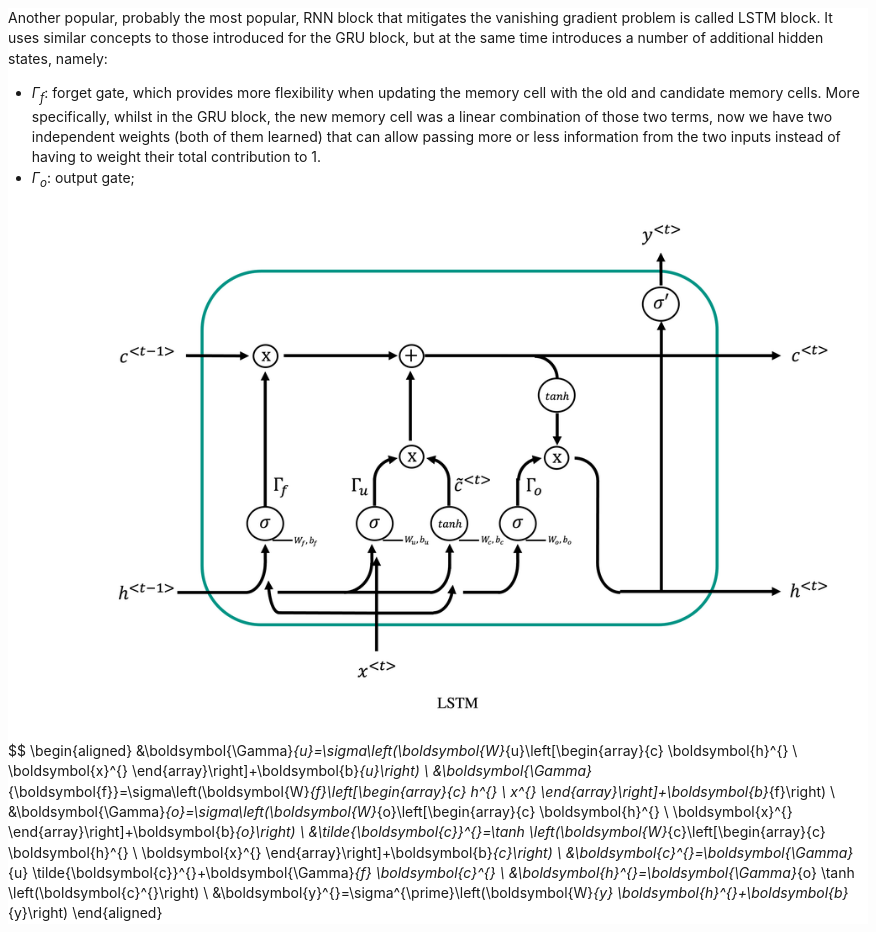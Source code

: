 Another popular, probably the most popular, RNN block that mitigates the vanishing gradient problem is called LSTM block. It uses similar concepts
to those introduced for the GRU block, but at the same time introduces a number of additional hidden states, namely:

- $\Gamma_f$: forget gate, which provides more flexibility when updating the memory cell with the old and candidate memory cells. 
  More specifically, whilst in the GRU block, the new memory cell was a linear combination of those two terms, now we have two independent weights (both of them learned) that 
  can allow passing more or less information from the two inputs instead of having to weight their total contribution to 1.
- $\Gamma_o$: output gate;

![LSTM](figs/lstm.png)

$$
\begin{aligned}
&\boldsymbol{\Gamma}_{u}=\sigma\left(\boldsymbol{W}_{u}\left[\begin{array}{c}
\boldsymbol{h}^{<t-1>} \\
\boldsymbol{x}^{<t>}
\end{array}\right]+\boldsymbol{b}_{u}\right) \\
&\boldsymbol{\Gamma}_{\boldsymbol{f}}=\sigma\left(\boldsymbol{W}_{f}\left[\begin{array}{c}
h^{<t-1>} \\
x^{<t>}
\end{array}\right]+\boldsymbol{b}_{f}\right) \\
&\boldsymbol{\Gamma}_{o}=\sigma\left(\boldsymbol{W}_{o}\left[\begin{array}{c}
\boldsymbol{h}^{<t-1>} \\
\boldsymbol{x}^{<t>}
\end{array}\right]+\boldsymbol{b}_{o}\right) \\
&\tilde{\boldsymbol{c}}^{<t>}=\tanh \left(\boldsymbol{W}_{c}\left[\begin{array}{c}
\boldsymbol{h}^{<t-1>} \\
\boldsymbol{x}^{<t>}
\end{array}\right]+\boldsymbol{b}_{c}\right) \\
&\boldsymbol{c}^{<t>}=\boldsymbol{\Gamma}_{u} \tilde{\boldsymbol{c}}^{<t>}+\boldsymbol{\Gamma}_{f} \boldsymbol{c}^{<t-1>} \\
&\boldsymbol{h}^{<t>}=\boldsymbol{\Gamma}_{o} \tanh \left(\boldsymbol{c}^{<t>}\right) \\
&\boldsymbol{y}^{<t>}=\sigma^{\prime}\left(\boldsymbol{W}_{y} \boldsymbol{h}^{<t>}+\boldsymbol{b}_{y}\right)
\end{aligned}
● ● ● ● ● ● ●
=== PROBLEM REQUIREMENTS ===
Return the records above exactly as written. Do not include their images.

=== YOUR SOLUTION ===
Source code

: Another popular, probably the most popular, RNN block that mitigates the vanishing gradient problem is called LSTM block. It uses similar concepts
to those introduced for the GRU block, but at the same time introduces a number of additional hidden states, namely:

- $\Gamma_f$: forget gate, which provides more flexibility when updating the memory cell with the old and candidate memory cells. 
  More specifically, whilst in the GRU block, the new memory cell was a linear combination of those two terms, now we have two independent weights (both of them learned) that 
  can allow passing more or less information from the two inputs instead of having to weight their total contribution to 1.
- $\Gamma_o$: output gate;

![LSTM](figs/lstm.png)

$$
\begin{aligned}
&\boldsymbol{\Gamma}_{u}=\sigma\left(\boldsymbol{W}_{u}\left[\begin{array}{c}
\boldsymbol{h}^{<t-1>} \\
\boldsymbol{x}^{<t>}
\end{array}\right]+\boldsymbol{b}_{u}\right) \\
&\boldsymbol{\Gamma}_{\boldsymbol{f}}=\sigma\left(\boldsymbol{W}_{f}\left[\begin{array}{c}
h^{<t-1>} \\
x^{<t>}
\end{array}\right]+\boldsymbol{b}_{f}\right) \\
&\boldsymbol{\Gamma}_{o}=\sigma\left(\boldsymbol{W}_{o}\left[\begin{array}{c}
\boldsymbol{h}^{<t-1>} \\
\boldsymbol{x}^{<t>}
\end{array}\right]+\boldsymbol{b}_{o}\right) \\
&\tilde{\boldsymbol{c}}^{<t>}=\tanh \left(\boldsymbol{W}_{c}\left[\begin{array}{c}
\boldsymbol{h}^{<t-1>} \\
\boldsymbol{x}^{<t>}
\end{array}\right]+\boldsymbol{b}_{c}\right) \\
&\boldsymbol{c}^{<t>}=\boldsymbol{\Gamma}_{u} \tilde{\boldsymbol{c}}^{<t>}+\boldsymbol{\Gamma}_{f} \boldsymbol{c}^{<t-1>} \\
&\boldsymbol{h}^{<t>}=\boldsymbol{\Gamma}_{o} \tanh \left(\boldsymbol{c}^{<t>}\right) \\
&\boldsymbol{y}^{<t>}=\sigma^{\prime}\left(\boldsymbol{W}_{y} \boldsymbol{h}^{<t>}+\boldsymbol{b}_{y}\right)
\end{aligned}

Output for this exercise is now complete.